[Items listed in a dataset]
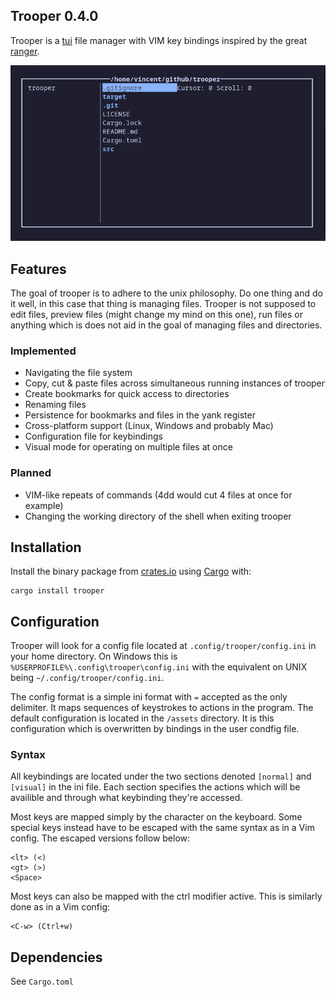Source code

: Trooper 0.4.0
---

Trooper is a [tui](https://en.wikipedia.org/wiki/Text-based\_user\_interface) file manager with VIM key bindings inspired by the great [ranger](https://github.com/ranger/ranger).

![screenshot](https://raw.githubusercontent.com/vincent-uden/trooper/master/assets/2023-02-13_21-06.png)

## Features
The goal of trooper is to adhere to the unix philosophy. Do one thing and do it well, in this case that thing is managing files. Trooper is not supposed to edit files, preview files (might change my mind on this one), run files or anything which is does not aid in the goal of managing files and directories.

### Implemented
- Navigating the file system
- Copy, cut & paste files across simultaneous running instances of trooper
- Create bookmarks for quick access to directories
- Renaming files
- Persistence for bookmarks and files in the yank register
- Cross-platform support (Linux, Windows and probably Mac)
- Configuration file for keybindings
- Visual mode for operating on multiple files at once

### Planned
- VIM-like repeats of commands (4dd would cut 4 files at once for example)
- Changing the working directory of the shell when exiting trooper

## Installation
Install the binary package from [crates.io](https://crates.io/) using [Cargo](https://doc.rust-lang.org/cargo/) with:
```
cargo install trooper
```

## Configuration
Trooper will look for a config file located at `.config/trooper/config.ini` in your home directory. On Windows this is `%USERPROFILE%\.config\trooper\config.ini` with the equivalent on UNIX being `~/.config/trooper/config.ini`.

The config format is a simple ini format with `=` accepted as the only delimiter. It maps sequences of keystrokes to actions in the program. The default configuration is located in the `/assets` directory. It is this configuration which is overwritten by bindings in the user condfig file.

### Syntax
All keybindings are located under the two sections denoted `[normal]` and `[visual]` in the ini file. Each section specifies the actions which will be availible and through what keybinding they're accessed.

Most keys are mapped simply by the character on the keyboard. Some special keys instead have to be escaped with the same syntax as in a Vim config. The escaped versions follow below:
```
<lt> (<)
<gt> (>)
<Space>
```

Most keys can also be mapped with the ctrl modifier active. This is similarly done as in a Vim config:
```
<C-w> (Ctrl+w)
```

## Dependencies
See `Cargo.toml`
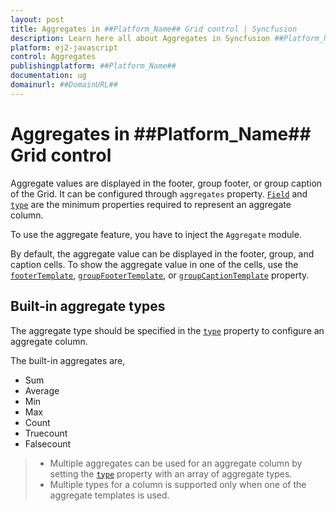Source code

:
 ```yaml
---
layout: post
title: Aggregates in ##Platform_Name## Grid control | Syncfusion
description: Learn here all about Aggregates in Syncfusion ##Platform_Name## Grid control of Syncfusion Essential JS 2 and more.
platform: ej2-javascript
control: Aggregates 
publishingplatform: ##Platform_Name##
documentation: ug
domainurl: ##DomainURL##
---
```


# Aggregates in ##Platform_Name## Grid control

Aggregate values are displayed in the footer, group footer, or group caption of the Grid. It can be configured through `aggregates` property.
 [`Field`](https://ej2.syncfusion.com/documentation/api/grid/aggregateColumn/#field) and [`type`](https://ej2.syncfusion.com/documentation/api/grid/aggregateColumn/#type)
 are the minimum properties required to represent an aggregate column.

To use the aggregate feature, you have to inject the `Aggregate` module.

By default, the aggregate value can be displayed in the footer, group, and caption cells. To show the aggregate value in one of the cells, use the [`footerTemplate`](https://ej2.syncfusion.com/documentation/api/grid/aggregateColumn/#footertemplate),
[`groupFooterTemplate`](https://ej2.syncfusion.com/documentation/api/grid/aggregateColumn/#groupfootertemplate), or [`groupCaptionTemplate`](https://ej2.syncfusion.com/documentation/api/grid/aggregateColumn/#groupcaptiontemplate) property.

## Built-in aggregate types

The aggregate type should be specified in the [`type`](https://ej2.syncfusion.com/documentation/api/grid/aggregateColumn/#type) property to configure an aggregate column.

The built-in aggregates are,
* Sum
* Average
* Min
* Max
* Count
* Truecount
* Falsecount

> * Multiple aggregates can be used for an aggregate column by setting the [`type`](https://ej2.syncfusion.com/documentation/api/grid/aggregateColumn/#type) property
with an array of aggregate types.
> * Multiple types for a column is supported only when one of the aggregate templates is used.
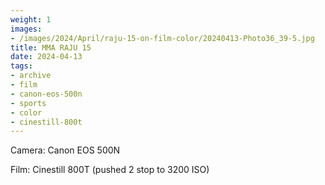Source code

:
 ```yaml
---
weight: 1
images:
- /images/2024/April/raju-15-on-film-color/20240413-Photo36_39-5.jpg
title: MMA RAJU 15
date: 2024-04-13
tags:
- archive
- film
- canon-eos-500n
- sports
- color
- cinestill-800t
---
```


Camera: Canon EOS 500N

Film: Cinestill 800T (pushed 2 stop to 3200 ISO)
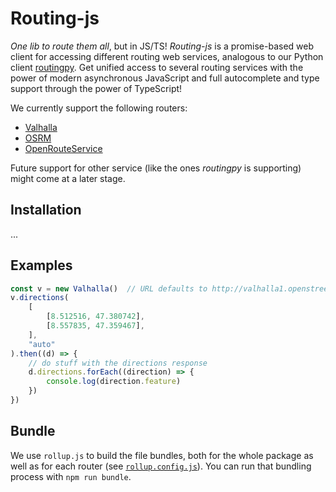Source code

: # Routing-js

_One lib to route them all_, but in JS/TS! _Routing-js_ is a promise-based web client for accessing different
routing web services, analogous to our Python client [routingpy](https://github.com/gis-ops/routing-py). Get unified access to several routing services with the power of modern asynchronous JavaScript and full autocomplete and type support through the power of TypeScript!

We currently support the following routers:

-   [Valhalla](https://github.com/valhalla/valhalla)
-   [OSRM](http://project-osrm.org)
-   [OpenRouteService](https://openrouteservice.org)

Future support for other service (like the ones _routingpy_ is supporting) might come at a later stage.

## Installation

...

## Examples

```js
const v = new Valhalla()  // URL defaults to http://valhalla1.openstreetmap.de
v.directions(
    [
        [8.512516, 47.380742],
        [8.557835, 47.359467],
    ],
    "auto"
).then((d) => {
    // do stuff with the directions response
    d.directions.forEach((direction) => {
        console.log(direction.feature)
    })
})
```

## Bundle

We use `rollup.js` to build the file bundles, both for the whole package as well as for each router (see [`rollup.config.js`](https://github.com/gis-ops/routing-js/blob/main/rollup.config.js)). You can run that bundling process with `npm run bundle`.
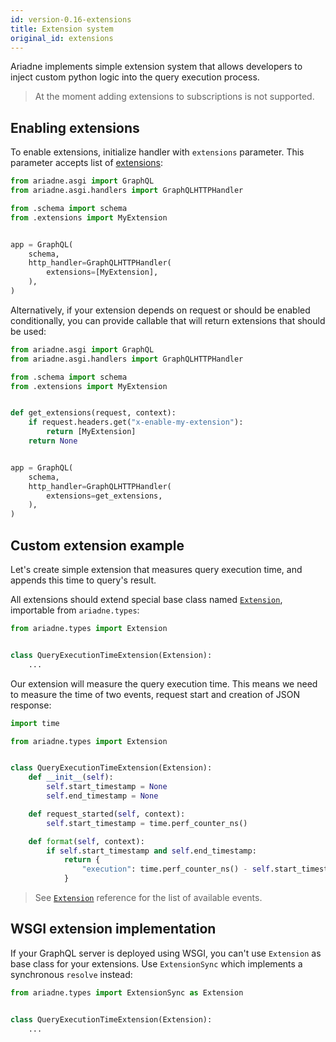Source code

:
 ```yaml
---
id: version-0.16-extensions
title: Extension system
original_id: extensions
---
```


Ariadne implements simple extension system that allows developers to inject custom python logic into the query execution process.

> At the moment adding extensions to subscriptions is not supported.


## Enabling extensions

To enable extensions, initialize handler with `extensions` parameter. This parameter accepts list of [extensions](types-reference.md#extension):

```python
from ariadne.asgi import GraphQL
from ariadne.asgi.handlers import GraphQLHTTPHandler

from .schema import schema
from .extensions import MyExtension


app = GraphQL(
    schema,
    http_handler=GraphQLHTTPHandler(
        extensions=[MyExtension],
    ),
)
```

Alternatively, if your extension depends on request or should be enabled conditionally, you can provide callable that will return extensions that should be used:

```python
from ariadne.asgi import GraphQL
from ariadne.asgi.handlers import GraphQLHTTPHandler

from .schema import schema
from .extensions import MyExtension


def get_extensions(request, context):
    if request.headers.get("x-enable-my-extension"):
        return [MyExtension]
    return None


app = GraphQL(
    schema,
    http_handler=GraphQLHTTPHandler(
        extensions=get_extensions,
    ),
)
```


## Custom extension example

Let's create simple extension that measures query execution time, and appends this time to query's result.

All extensions should extend special base class named [`Extension`](types-reference.md#extension), importable from `ariadne.types`:

```python
from ariadne.types import Extension


class QueryExecutionTimeExtension(Extension):
    ...
```

Our extension will measure the query execution time. This means we need to measure the time of two events, request start and creation of JSON response:

```python
import time

from ariadne.types import Extension


class QueryExecutionTimeExtension(Extension):
    def __init__(self):
        self.start_timestamp = None
        self.end_timestamp = None

    def request_started(self, context):
        self.start_timestamp = time.perf_counter_ns()

    def format(self, context):
        if self.start_timestamp and self.end_timestamp:
            return {
                "execution": time.perf_counter_ns() - self.start_timestamp
            }
```

> See [`Extension`](types-reference.md#extension) reference for the list of available events.


## WSGI extension implementation

If your GraphQL server is deployed using WSGI, you can't use `Extension` as base class for your extensions. Use `ExtensionSync` which implements a synchronous `resolve` instead:

```python
from ariadne.types import ExtensionSync as Extension


class QueryExecutionTimeExtension(Extension):
    ...
```
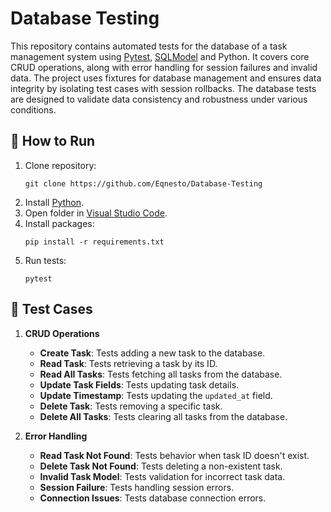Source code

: # Database Testing

This repository contains automated tests for the database of a task management system using [Pytest](https://docs.pytest.org/en/stable/#documentation), [SQLModel](https://sqlmodel.tiangolo.com) and Python. It covers core CRUD operations, along with error handling for session failures and invalid data. The project uses fixtures for database management and ensures data integrity by isolating test cases with session rollbacks. The database tests are designed to validate data consistency and robustness under various conditions.

## 🔧 How to Run

1. Clone repository:
   ```shell
   git clone https://github.com/Eqnesto/Database-Testing
   ```
1. Install [Python](https://www.python.org/downloads/).
1. Open folder in [Visual Studio Code](https://code.visualstudio.com/download).
1. Install packages:
   ```shell
   pip install -r requirements.txt
   ```
3. Run tests:
   ```shell
   pytest
   ```
   
## 📄 Test Cases

1. **CRUD Operations**
   * **Create Task**: Tests adding a new task to the database.
   * **Read Task**: Tests retrieving a task by its ID.
   * **Read All Tasks**: Tests fetching all tasks from the database.
   * **Update Task Fields**: Tests updating task details.
   * **Update Timestamp**: Tests updating the `updated_at` field.
   * **Delete Task**: Tests removing a specific task.
   * **Delete All Tasks**: Tests clearing all tasks from the database.

2. **Error Handling**
   * **Read Task Not Found**: Tests behavior when task ID doesn't exist.
   * **Delete Task Not Found**: Tests deleting a non-existent task.
   * **Invalid Task Model**: Tests validation for incorrect task data.
   * **Session Failure**: Tests handling session errors.
   * **Connection Issues**: Tests database connection errors.

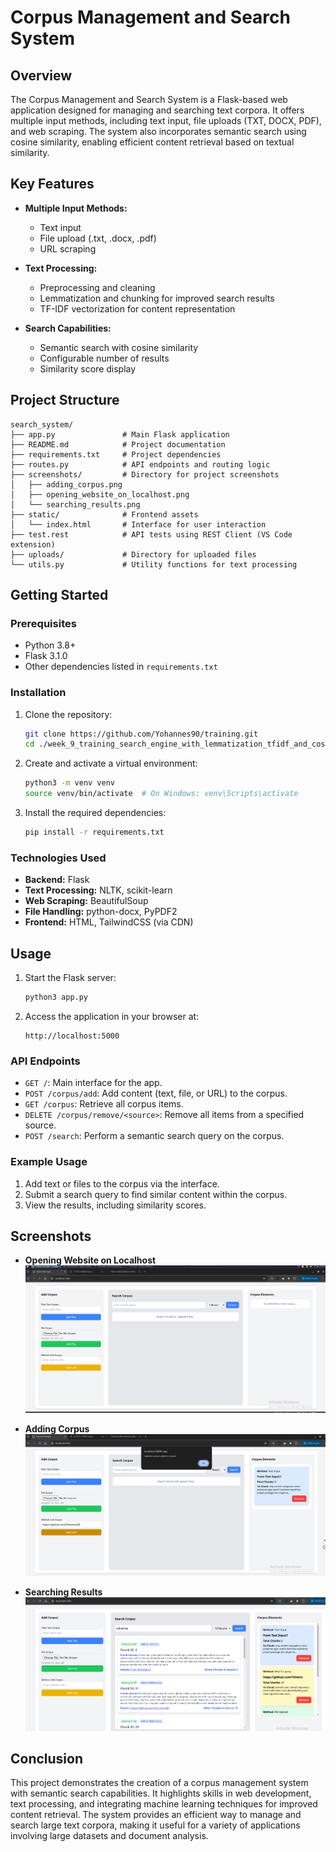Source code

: # Corpus Management and Search System

## Overview

The Corpus Management and Search System is a Flask-based web application designed for managing and searching text corpora. It offers multiple input methods, including text input, file uploads (TXT, DOCX, PDF), and web scraping. The system also incorporates semantic search using cosine similarity, enabling efficient content retrieval based on textual similarity.

## Key Features

- **Multiple Input Methods:**
  - Text input
  - File upload (.txt, .docx, .pdf)
  - URL scraping

- **Text Processing:**
  - Preprocessing and cleaning
  - Lemmatization and chunking for improved search results
  - TF-IDF vectorization for content representation

- **Search Capabilities:**
  - Semantic search with cosine similarity
  - Configurable number of results
  - Similarity score display

## Project Structure

```
search_system/
├── app.py               # Main Flask application
├── README.md            # Project documentation
├── requirements.txt     # Project dependencies
├── routes.py            # API endpoints and routing logic
├── screenshots/         # Directory for project screenshots
│   ├── adding_corpus.png
│   ├── opening_website_on_localhost.png
│   └── searching_results.png
├── static/              # Frontend assets
│   └── index.html       # Interface for user interaction
├── test.rest            # API tests using REST Client (VS Code extension)
├── uploads/             # Directory for uploaded files
└── utils.py             # Utility functions for text processing
```

## Getting Started

### Prerequisites

- Python 3.8+
- Flask 3.1.0
- Other dependencies listed in `requirements.txt`

### Installation

1. Clone the repository:

   ```bash
   git clone https://github.com/Yohannes90/training.git
   cd ./week_9_training_search_engine_with_lemmatization_tfidf_and_cosine_similarity/search_system
   ```

2. Create and activate a virtual environment:

   ```bash
   python3 -m venv venv
   source venv/bin/activate  # On Windows: venv\Scripts\activate
   ```

3. Install the required dependencies:

   ```bash
   pip install -r requirements.txt
   ```

### Technologies Used

- **Backend:** Flask
- **Text Processing:** NLTK, scikit-learn
- **Web Scraping:** BeautifulSoup
- **File Handling:** python-docx, PyPDF2
- **Frontend:** HTML, TailwindCSS (via CDN)

## Usage

1. Start the Flask server:

   ```bash
   python3 app.py
   ```

2. Access the application in your browser at:

   ```
   http://localhost:5000
   ```

### API Endpoints

- `GET /`: Main interface for the app.
- `POST /corpus/add`: Add content (text, file, or URL) to the corpus.
- `GET /corpus`: Retrieve all corpus items.
- `DELETE /corpus/remove/<source>`: Remove all items from a specified source.
- `POST /search`: Perform a semantic search query on the corpus.

### Example Usage

1. Add text or files to the corpus via the interface.
2. Submit a search query to find similar content within the corpus.
3. View the results, including similarity scores.

## Screenshots

- **Opening Website on Localhost**
  ![Opening Website on Localhost](screenshots/opening_website_on_localhost.png)

- **Adding Corpus**
  ![Adding Corpus](screenshots/adding_corpus.png)

- **Searching Results**
  ![Searching Results](screenshots/searching_results.png)

## Conclusion

This project demonstrates the creation of a corpus management system with semantic search capabilities. It highlights skills in web development, text processing, and integrating machine learning techniques for improved content retrieval. The system provides an efficient way to manage and search large text corpora, making it useful for a variety of applications involving large datasets and document analysis.




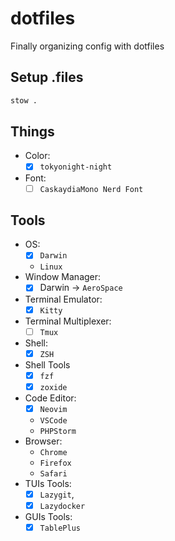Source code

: # dotfiles

Finally organizing config with dotfiles

## Setup .files

```sh
stow .

```

## Things

-   Color:
    -   [x] `tokyonight-night`
-   Font:
    -   [ ] `CaskaydiaMono Nerd Font`

## Tools

-   OS:
    -   [x] `Darwin`
    -   `Linux`
-   Window Manager:
    -   [x] Darwin -> `AeroSpace`
-   Terminal Emulator:
    -   [x] `Kitty`
-   Terminal Multiplexer:
    -   [ ] `Tmux`
-   Shell:
    -   [x] `ZSH`
-   Shell Tools
    -   [x] `fzf`
    -   [x] `zoxide`
-   Code Editor:
    -   [x] `Neovim`
    -   `VSCode`
    -   `PHPStorm`
-   Browser:
    -   `Chrome`
    -   `Firefox`
    -   `Safari`
-   TUIs Tools:
    -   [x] `Lazygit`,
    -   [x] `Lazydocker`
-   GUIs Tools:
    -   [x] `TablePlus`
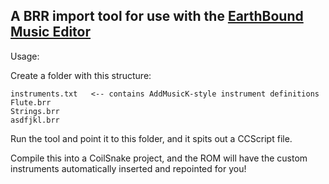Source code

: ## A BRR import tool for use with the [EarthBound Music Editor](https://github.com/PKHackers/ebmused/releases)

Usage:

Create a folder with this structure:
```
instruments.txt   <-- contains AddMusicK-style instrument definitions
Flute.brr
Strings.brr
asdfjkl.brr
```

Run the tool and point it to this folder, and it spits out a CCScript file.

Compile this into a CoilSnake project, and the ROM will have the custom instruments automatically inserted and repointed for you!
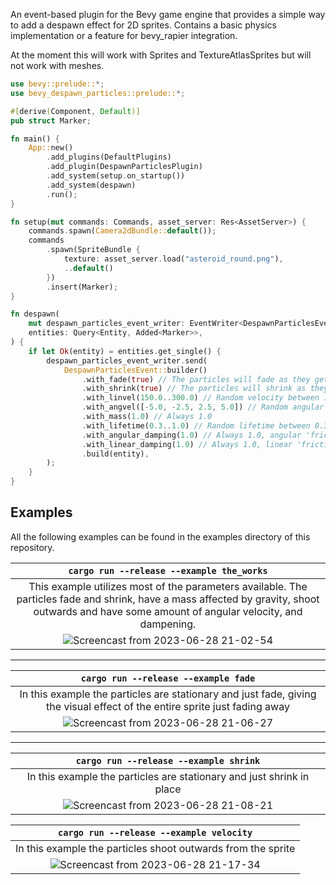 An event-based plugin for the Bevy game engine that provides a simple way to add a despawn effect for 2D sprites. 
Contains a basic physics implementation or a feature for bevy_rapier integration.

At the moment this will work with Sprites and TextureAtlasSprites but will not work with meshes. 

```rust
use bevy::prelude::*;
use bevy_despawn_particles::prelude::*;

#[derive(Component, Default)]
pub struct Marker;

fn main() {
    App::new()
        .add_plugins(DefaultPlugins)
        .add_plugin(DespawnParticlesPlugin)
        .add_system(setup.on_startup())
        .add_system(despawn)
        .run();
}

fn setup(mut commands: Commands, asset_server: Res<AssetServer>) {
    commands.spawn(Camera2dBundle::default());
    commands
        .spawn(SpriteBundle {
            texture: asset_server.load("asteroid_round.png"),
            ..default()
        })
        .insert(Marker);
}

fn despawn(
    mut despawn_particles_event_writer: EventWriter<DespawnParticlesEvent>,
    entities: Query<Entity, Added<Marker>>,
) {
    if let Ok(entity) = entities.get_single() {
        despawn_particles_event_writer.send(
            DespawnParticlesEvent::builder()
                .with_fade(true) // The particles will fade as they get closer to expiration
                .with_shrink(true) // The particles will shrink as they get closer to expiration
                .with_linvel(150.0..300.0) // Random velocity between 150.0 and 300.0
                .with_angvel([-5.0, -2.5, 2.5, 5.0]) // Random angular velocity from the given list
                .with_mass(1.0) // Always 1.0
                .with_lifetime(0.3..1.0) // Random lifetime between 0.3 and 1.0
                .with_angular_damping(1.0) // Always 1.0, angular 'friction' that decelerates the particle
                .with_linear_damping(1.0) // Always 1.0, linear 'friction' that decelerates the particle
                .build(entity),
        );
    }
}

```


## Examples
All the following examples can be found in the examples directory of this repository.

| `cargo run --release --example the_works`| 
|:--:|
| This example utilizes most of the parameters available. The particles fade and shrink, have a mass affected by gravity, shoot outwards and have some amount of angular velocity, and dampening.  |
|![Screencast from 2023-06-28 21-02-54](https://github.com/bilowik/bevy_despawn_particles/assets/43679332/34e41811-261d-494d-92fd-2ef1002185fd)|

___

| `cargo run --release --example fade` | 
|:--:|
| In this example the particles are stationary and just fade, giving the visual effect of the entire sprite just fading away |
|![Screencast from 2023-06-28 21-06-27](https://github.com/bilowik/bevy_despawn_particles/assets/43679332/4625ec7a-14b4-465b-8767-64ffa5de61c5)|
___

| `cargo run --release --example shrink` |
|:--:|
| In this example the particles are stationary and just shrink in place |
|![Screencast from 2023-06-28 21-08-21](https://github.com/bilowik/bevy_despawn_particles/assets/43679332/28c916b6-7c28-49d8-98e1-28730ebd40d9)|


| `cargo run --release --example velocity` |
|:--:|
| In this example the particles shoot outwards from the sprite |
|![Screencast from 2023-06-28 21-17-34](https://github.com/bilowik/bevy_despawn_particles/assets/43679332/84279fc8-e823-474a-9549-e84dfad6cb9c)|

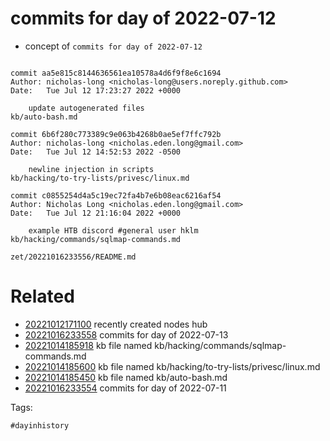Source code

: # commits for day of 2022-07-12

- concept of `commits for day of 2022-07-12`

```

commit aa5e815c8144636561ea10578a4d6f9f8e6c1694
Author: nicholas-long <nicholas-long@users.noreply.github.com>
Date:   Tue Jul 12 17:23:27 2022 +0000

    update autogenerated files
kb/auto-bash.md

commit 6b6f280c773389c9e063b4268b0ae5ef7ffc792b
Author: nicholas-long <nicholas.eden.long@gmail.com>
Date:   Tue Jul 12 14:52:53 2022 -0500

    newline injection in scripts
kb/hacking/to-try-lists/privesc/linux.md

commit c0855254d4a5c19ec72fa4b7e6b08eac6216af54
Author: Nicholas Long <nicholas.eden.long@gmail.com>
Date:   Tue Jul 12 21:16:04 2022 +0000

    example HTB discord #general user hklm
kb/hacking/commands/sqlmap-commands.md
```

` zet/20221016233556/README.md `

# Related

- [20221012171100](/zet/20221012171100/README.md) recently created nodes hub
- [20221016233558](/zet/20221016233558/README.md) commits for day of 2022-07-13
- [20221014185918](/zet/20221014185918/README.md) kb file named kb/hacking/commands/sqlmap-commands.md
- [20221014185600](/zet/20221014185600/README.md) kb file named kb/hacking/to-try-lists/privesc/linux.md
- [20221014185450](/zet/20221014185450/README.md) kb file named kb/auto-bash.md
- [20221016233554](/zet/20221016233554/README.md) commits for day of 2022-07-11

Tags:

    #dayinhistory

Your instructions: Lines in the data that hold "required" must be located and copied.

Exercise solution:
 are the minimum properties required to represent an aggregate column.
3. Install the required dependencies:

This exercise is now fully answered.